Bard Graduate Center is devoted to the study of decorative arts, design history, and material culture through research, advanced degrees, exhibitions, publications, and events.


Bard Graduate Center advances the study of decorative arts, design history, and material culture through its object-centered approach to teaching, research, exhibitions, publications, and events.

At BGC, we study the human past and present through their material expressions. We focus on objects and other material forms—from those valued for their aesthetic elements to the ordinary things used in everyday life.

Our accomplished interdisciplinary faculty inspires and prepares students in our MA and PhD programs for successful careers in academia, museums, and the private sector. We bring equal intellectual rigor to our acclaimed exhibitions, award-winning catalogues and scholarly publications, and innovative public programs, and we view all of these integrated elements as vital to our curriculum.
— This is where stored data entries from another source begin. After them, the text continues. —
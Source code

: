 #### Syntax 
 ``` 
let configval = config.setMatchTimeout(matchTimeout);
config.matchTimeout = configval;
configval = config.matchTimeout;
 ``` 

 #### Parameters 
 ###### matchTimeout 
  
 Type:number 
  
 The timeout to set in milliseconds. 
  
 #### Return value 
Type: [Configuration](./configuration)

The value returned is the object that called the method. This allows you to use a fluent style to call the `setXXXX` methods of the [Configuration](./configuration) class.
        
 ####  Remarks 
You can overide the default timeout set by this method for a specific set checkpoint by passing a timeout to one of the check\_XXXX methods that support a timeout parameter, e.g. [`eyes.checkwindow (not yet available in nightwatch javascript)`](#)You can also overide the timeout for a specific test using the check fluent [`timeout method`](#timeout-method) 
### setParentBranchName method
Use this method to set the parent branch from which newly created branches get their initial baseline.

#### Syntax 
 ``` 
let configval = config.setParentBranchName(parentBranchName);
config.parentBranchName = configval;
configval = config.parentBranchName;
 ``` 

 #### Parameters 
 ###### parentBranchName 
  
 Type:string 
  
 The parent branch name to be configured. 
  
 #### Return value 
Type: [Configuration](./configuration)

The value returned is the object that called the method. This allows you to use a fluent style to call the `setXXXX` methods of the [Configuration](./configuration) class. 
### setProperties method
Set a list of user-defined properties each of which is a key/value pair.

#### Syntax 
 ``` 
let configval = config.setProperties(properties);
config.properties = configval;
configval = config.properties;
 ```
BGC’s campus comprises a state-of-the-art academic programs building at 38 West 86th Street, a gallery at 18 West 86th Street, and a residence hall at 410 West 58th Street. A new collection study center will open at 8 West 86th Street in 2026.

Founded by Dr. Susan Weber in 1993, Bard Graduate Center has become the preeminent institute for academic research and exhibition of decorative arts, design history, and material culture. BGC is an accredited unit of Bard College and a member of the Association of Research Institutes in Art History (ARIAH).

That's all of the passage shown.